■ Dataset content:
+++++

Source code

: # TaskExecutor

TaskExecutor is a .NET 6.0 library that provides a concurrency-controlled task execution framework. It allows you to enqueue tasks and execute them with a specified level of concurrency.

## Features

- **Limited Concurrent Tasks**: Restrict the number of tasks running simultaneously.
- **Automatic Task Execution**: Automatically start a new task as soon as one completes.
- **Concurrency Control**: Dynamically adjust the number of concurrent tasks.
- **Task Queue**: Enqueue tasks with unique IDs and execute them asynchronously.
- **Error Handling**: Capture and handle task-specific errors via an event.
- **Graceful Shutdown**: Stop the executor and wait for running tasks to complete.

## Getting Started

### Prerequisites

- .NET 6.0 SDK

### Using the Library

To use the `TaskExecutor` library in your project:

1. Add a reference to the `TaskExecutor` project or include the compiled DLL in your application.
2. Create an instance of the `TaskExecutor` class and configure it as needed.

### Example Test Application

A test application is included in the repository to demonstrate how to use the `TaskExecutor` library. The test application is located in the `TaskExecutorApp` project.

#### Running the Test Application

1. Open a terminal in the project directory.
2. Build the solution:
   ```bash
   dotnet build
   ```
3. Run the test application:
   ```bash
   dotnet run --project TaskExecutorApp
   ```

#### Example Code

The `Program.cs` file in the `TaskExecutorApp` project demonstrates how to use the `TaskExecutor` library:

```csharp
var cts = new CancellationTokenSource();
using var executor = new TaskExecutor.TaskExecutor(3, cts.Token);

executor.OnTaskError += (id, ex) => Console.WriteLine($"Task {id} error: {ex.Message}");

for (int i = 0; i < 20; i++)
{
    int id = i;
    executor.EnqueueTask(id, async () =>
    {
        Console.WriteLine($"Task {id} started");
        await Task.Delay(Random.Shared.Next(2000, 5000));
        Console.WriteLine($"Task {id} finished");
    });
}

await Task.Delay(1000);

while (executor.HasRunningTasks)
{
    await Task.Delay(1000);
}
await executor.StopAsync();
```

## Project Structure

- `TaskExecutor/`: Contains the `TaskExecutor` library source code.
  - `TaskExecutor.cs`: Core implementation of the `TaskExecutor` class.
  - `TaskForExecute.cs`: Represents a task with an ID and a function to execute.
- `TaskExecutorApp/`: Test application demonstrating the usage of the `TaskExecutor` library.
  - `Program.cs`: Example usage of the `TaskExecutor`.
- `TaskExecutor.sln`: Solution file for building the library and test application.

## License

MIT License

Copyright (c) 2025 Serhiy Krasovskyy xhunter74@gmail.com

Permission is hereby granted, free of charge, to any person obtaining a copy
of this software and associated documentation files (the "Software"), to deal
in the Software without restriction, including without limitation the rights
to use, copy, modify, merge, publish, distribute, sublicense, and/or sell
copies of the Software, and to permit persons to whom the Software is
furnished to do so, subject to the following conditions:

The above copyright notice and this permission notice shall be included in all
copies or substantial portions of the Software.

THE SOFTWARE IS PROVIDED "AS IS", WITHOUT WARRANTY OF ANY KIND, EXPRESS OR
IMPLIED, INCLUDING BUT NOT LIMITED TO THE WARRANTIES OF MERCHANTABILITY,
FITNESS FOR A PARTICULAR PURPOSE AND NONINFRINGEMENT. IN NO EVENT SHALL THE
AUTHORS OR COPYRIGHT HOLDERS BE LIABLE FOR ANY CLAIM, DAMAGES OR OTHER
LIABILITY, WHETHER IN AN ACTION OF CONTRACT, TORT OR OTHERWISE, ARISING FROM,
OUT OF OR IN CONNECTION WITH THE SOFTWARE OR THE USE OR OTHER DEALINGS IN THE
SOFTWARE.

+++++

■ Task goal:
Look back at the entries above and repeat, unchanged, every line from the line holding "### Prerequisites" through the line holding "sublicense, and/or sell".

■ Solution:
### Prerequisites

- .NET 6.0 SDK

### Using the Library

To use the `TaskExecutor` library in your project:

1. Add a reference to the `TaskExecutor` project or include the compiled DLL in your application.
2. Create an instance of the `TaskExecutor` class and configure it as needed.

### Example Test Application

A test application is included in the repository to demonstrate how to use the `TaskExecutor` library. The test application is located in the `TaskExecutorApp` project.

#### Running the Test Application

1. Open a terminal in the project directory.
2. Build the solution:
   ```bash
   dotnet build
   ```
3. Run the test application:
   ```bash
   dotnet run --project TaskExecutorApp
   ```

#### Example Code

The `Program.cs` file in the `TaskExecutorApp` project demonstrates how to use the `TaskExecutor` library:

```csharp
var cts = new CancellationTokenSource();
using var executor = new TaskExecutor.TaskExecutor(3, cts.Token);

executor.OnTaskError += (id, ex) => Console.WriteLine($"Task {id} error: {ex.Message}");

for (int i = 0; i < 20; i++)
{
    int id = i;
    executor.EnqueueTask(id, async () =>
    {
        Console.WriteLine($"Task {id} started");
        await Task.Delay(Random.Shared.Next(2000, 5000));
        Console.WriteLine($"Task {id} finished");
    });
}

await Task.Delay(1000);

while (executor.HasRunningTasks)
{
    await Task.Delay(1000);
}
await executor.StopAsync();
```

## Project Structure

- `TaskExecutor/`: Contains the `TaskExecutor` library source code.
  - `TaskExecutor.cs`: Core implementation of the `TaskExecutor` class.
  - `TaskForExecute.cs`: Represents a task with an ID and a function to execute.
- `TaskExecutorApp/`: Test application demonstrating the usage of the `TaskExecutor` library.
  - `Program.cs`: Example usage of the `TaskExecutor`.
- `TaskExecutor.sln`: Solution file for building the library and test application.

## License

MIT License

Copyright (c) 2025 Serhiy Krasovskyy xhunter74@gmail.com

Permission is hereby granted, free of charge, to any person obtaining a copy
of this software and associated documentation files (the "Software"), to deal
in the Software without restriction, including without limitation the rights
to use, copy, modify, merge, publish, distribute, sublicense, and/or sell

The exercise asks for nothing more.